**Problem to work on**
Search the data for the word "application". Reproduce every line where it is found.

**Input data**
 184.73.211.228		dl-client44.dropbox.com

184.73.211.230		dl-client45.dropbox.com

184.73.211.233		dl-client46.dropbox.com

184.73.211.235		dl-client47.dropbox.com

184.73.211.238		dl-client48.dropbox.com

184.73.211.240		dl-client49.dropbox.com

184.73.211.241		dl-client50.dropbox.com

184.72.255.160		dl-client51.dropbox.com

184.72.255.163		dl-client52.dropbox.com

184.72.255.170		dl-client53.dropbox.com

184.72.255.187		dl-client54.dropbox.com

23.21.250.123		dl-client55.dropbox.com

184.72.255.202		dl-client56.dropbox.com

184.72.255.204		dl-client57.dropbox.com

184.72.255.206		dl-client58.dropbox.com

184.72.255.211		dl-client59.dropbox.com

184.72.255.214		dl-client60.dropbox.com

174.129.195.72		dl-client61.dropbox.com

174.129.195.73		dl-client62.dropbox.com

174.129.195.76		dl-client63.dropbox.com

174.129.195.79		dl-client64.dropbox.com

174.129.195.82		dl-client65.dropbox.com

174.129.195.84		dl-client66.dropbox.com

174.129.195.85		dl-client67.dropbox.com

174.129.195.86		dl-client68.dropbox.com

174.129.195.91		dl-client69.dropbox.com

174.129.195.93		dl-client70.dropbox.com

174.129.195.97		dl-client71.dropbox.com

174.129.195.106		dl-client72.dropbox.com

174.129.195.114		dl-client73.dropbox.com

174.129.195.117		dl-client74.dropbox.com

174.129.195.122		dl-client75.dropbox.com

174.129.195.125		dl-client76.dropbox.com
--
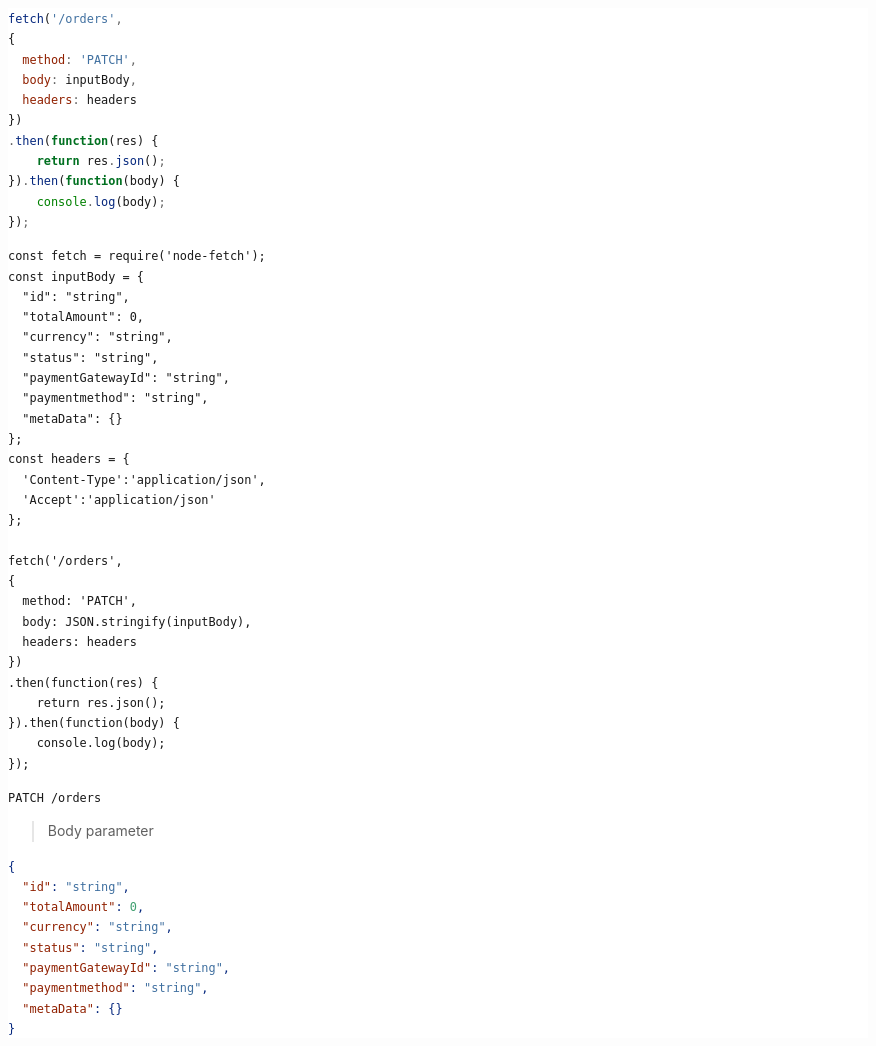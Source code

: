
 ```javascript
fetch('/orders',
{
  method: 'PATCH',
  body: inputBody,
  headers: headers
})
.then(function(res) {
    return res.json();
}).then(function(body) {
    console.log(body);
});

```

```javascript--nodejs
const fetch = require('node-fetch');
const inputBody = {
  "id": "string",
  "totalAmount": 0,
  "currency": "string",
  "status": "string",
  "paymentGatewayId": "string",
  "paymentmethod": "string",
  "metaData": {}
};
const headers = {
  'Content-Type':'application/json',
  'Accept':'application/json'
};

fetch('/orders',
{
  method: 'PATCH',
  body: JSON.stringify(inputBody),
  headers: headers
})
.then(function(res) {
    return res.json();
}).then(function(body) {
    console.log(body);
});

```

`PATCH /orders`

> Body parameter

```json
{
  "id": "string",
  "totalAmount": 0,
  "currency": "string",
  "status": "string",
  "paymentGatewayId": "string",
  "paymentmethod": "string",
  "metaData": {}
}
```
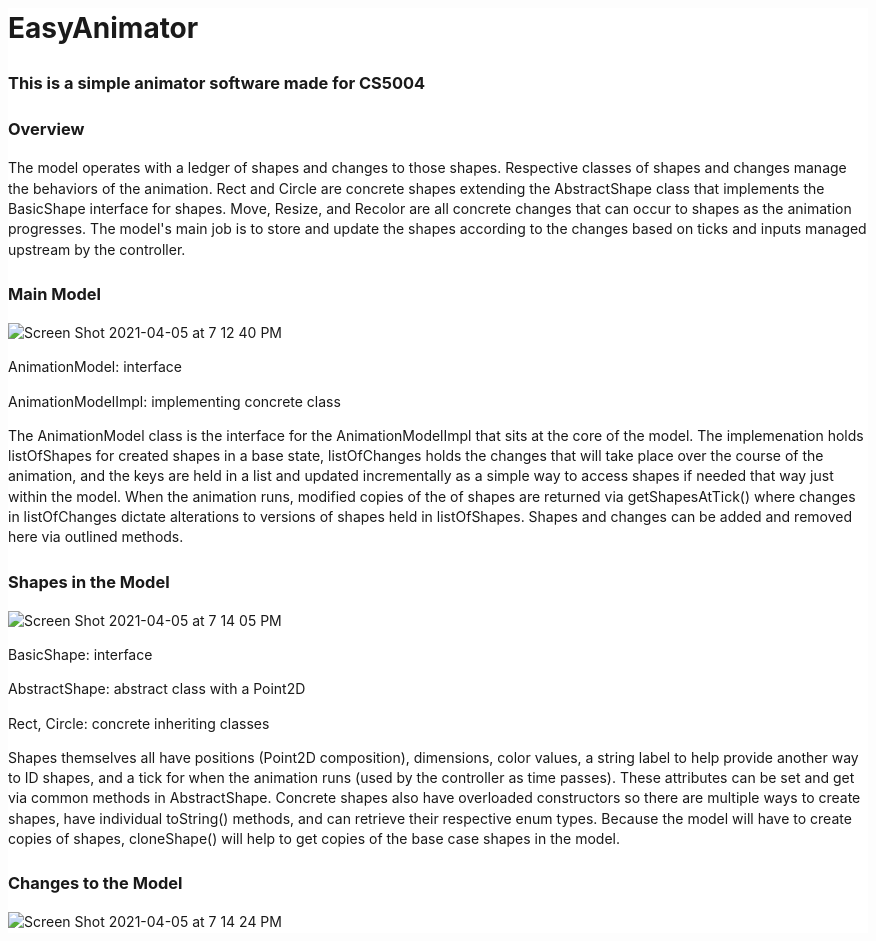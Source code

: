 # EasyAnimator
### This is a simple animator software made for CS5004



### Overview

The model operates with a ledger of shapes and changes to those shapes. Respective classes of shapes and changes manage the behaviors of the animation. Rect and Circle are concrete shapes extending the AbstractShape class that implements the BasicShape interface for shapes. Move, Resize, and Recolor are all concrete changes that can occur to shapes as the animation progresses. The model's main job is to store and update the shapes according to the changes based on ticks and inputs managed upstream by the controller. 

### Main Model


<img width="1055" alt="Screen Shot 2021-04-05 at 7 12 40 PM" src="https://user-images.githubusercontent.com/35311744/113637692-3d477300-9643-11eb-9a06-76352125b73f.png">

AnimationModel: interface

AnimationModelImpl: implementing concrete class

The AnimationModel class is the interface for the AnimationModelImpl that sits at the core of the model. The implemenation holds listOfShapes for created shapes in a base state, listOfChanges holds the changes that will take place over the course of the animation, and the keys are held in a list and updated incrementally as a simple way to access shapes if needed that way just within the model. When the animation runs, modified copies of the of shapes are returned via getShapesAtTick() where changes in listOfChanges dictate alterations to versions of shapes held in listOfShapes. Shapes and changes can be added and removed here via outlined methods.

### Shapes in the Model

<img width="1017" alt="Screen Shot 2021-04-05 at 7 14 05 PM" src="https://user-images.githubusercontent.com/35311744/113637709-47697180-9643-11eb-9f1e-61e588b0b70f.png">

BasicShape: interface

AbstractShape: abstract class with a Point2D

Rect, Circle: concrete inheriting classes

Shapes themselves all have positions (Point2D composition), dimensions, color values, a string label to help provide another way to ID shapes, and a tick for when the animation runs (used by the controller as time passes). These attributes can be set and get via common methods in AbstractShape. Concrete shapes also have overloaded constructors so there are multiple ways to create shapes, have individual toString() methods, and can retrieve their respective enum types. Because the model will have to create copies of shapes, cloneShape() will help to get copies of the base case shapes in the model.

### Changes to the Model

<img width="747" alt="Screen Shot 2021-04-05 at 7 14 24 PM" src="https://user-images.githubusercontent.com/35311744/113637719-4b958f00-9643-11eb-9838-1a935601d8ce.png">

**Task answer**
  'Content-Type':'application/json',
  'Accept':'application/json'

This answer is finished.